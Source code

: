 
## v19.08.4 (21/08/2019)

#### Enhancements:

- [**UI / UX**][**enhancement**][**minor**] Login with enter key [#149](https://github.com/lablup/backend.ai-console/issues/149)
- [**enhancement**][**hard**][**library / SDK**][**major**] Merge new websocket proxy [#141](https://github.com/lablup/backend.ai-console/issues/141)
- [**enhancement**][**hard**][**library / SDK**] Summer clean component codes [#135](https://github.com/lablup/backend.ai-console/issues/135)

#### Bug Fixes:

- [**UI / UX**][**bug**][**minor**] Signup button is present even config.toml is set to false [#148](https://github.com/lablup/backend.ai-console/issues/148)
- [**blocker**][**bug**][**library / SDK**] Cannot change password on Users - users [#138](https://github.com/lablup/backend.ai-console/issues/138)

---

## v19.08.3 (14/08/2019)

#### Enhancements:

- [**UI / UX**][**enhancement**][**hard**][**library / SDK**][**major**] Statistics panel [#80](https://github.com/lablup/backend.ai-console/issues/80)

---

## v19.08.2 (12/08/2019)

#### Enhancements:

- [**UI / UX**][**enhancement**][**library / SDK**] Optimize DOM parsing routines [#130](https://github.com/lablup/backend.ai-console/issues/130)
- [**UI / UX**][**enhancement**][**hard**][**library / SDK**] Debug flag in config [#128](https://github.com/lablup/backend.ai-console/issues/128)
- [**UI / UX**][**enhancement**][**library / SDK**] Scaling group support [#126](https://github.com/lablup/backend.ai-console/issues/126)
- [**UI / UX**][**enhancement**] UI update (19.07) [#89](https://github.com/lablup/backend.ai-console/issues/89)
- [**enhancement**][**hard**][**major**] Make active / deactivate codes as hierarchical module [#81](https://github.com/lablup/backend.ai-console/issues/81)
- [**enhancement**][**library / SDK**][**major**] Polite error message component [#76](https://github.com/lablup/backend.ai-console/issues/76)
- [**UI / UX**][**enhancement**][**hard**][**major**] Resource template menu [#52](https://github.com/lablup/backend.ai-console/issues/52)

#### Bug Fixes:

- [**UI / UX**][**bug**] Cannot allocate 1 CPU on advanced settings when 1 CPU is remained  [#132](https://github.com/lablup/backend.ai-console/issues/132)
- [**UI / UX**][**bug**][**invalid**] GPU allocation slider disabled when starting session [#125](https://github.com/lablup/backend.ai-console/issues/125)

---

----

= Problem statement =
This exercise calls for an exact reproduction of the material.

= Solution for this problem =
Source code

: 
## v19.08.4 (21/08/2019)

#### Enhancements:

- [**UI / UX**][**enhancement**][**minor**] Login with enter key [#149](https://github.com/lablup/backend.ai-console/issues/149)
- [**enhancement**][**hard**][**library / SDK**][**major**] Merge new websocket proxy [#141](https://github.com/lablup/backend.ai-console/issues/141)
- [**enhancement**][**hard**][**library / SDK**] Summer clean component codes [#135](https://github.com/lablup/backend.ai-console/issues/135)

#### Bug Fixes:

- [**UI / UX**][**bug**][**minor**] Signup button is present even config.toml is set to false [#148](https://github.com/lablup/backend.ai-console/issues/148)
- [**blocker**][**bug**][**library / SDK**] Cannot change password on Users - users [#138](https://github.com/lablup/backend.ai-console/issues/138)

---

## v19.08.3 (14/08/2019)

#### Enhancements:

- [**UI / UX**][**enhancement**][**hard**][**library / SDK**][**major**] Statistics panel [#80](https://github.com/lablup/backend.ai-console/issues/80)

---

## v19.08.2 (12/08/2019)

#### Enhancements:

- [**UI / UX**][**enhancement**][**library / SDK**] Optimize DOM parsing routines [#130](https://github.com/lablup/backend.ai-console/issues/130)
- [**UI / UX**][**enhancement**][**hard**][**library / SDK**] Debug flag in config [#128](https://github.com/lablup/backend.ai-console/issues/128)
- [**UI / UX**][**enhancement**][**library / SDK**] Scaling group support [#126](https://github.com/lablup/backend.ai-console/issues/126)
- [**UI / UX**][**enhancement**] UI update (19.07) [#89](https://github.com/lablup/backend.ai-console/issues/89)
- [**enhancement**][**hard**][**major**] Make active / deactivate codes as hierarchical module [#81](https://github.com/lablup/backend.ai-console/issues/81)
- [**enhancement**][**library / SDK**][**major**] Polite error message component [#76](https://github.com/lablup/backend.ai-console/issues/76)
- [**UI / UX**][**enhancement**][**hard**][**major**] Resource template menu [#52](https://github.com/lablup/backend.ai-console/issues/52)

#### Bug Fixes:

- [**UI / UX**][**bug**] Cannot allocate 1 CPU on advanced settings when 1 CPU is remained  [#132](https://github.com/lablup/backend.ai-console/issues/132)
- [**UI / UX**][**bug**][**invalid**] GPU allocation slider disabled when starting session [#125](https://github.com/lablup/backend.ai-console/issues/125)

---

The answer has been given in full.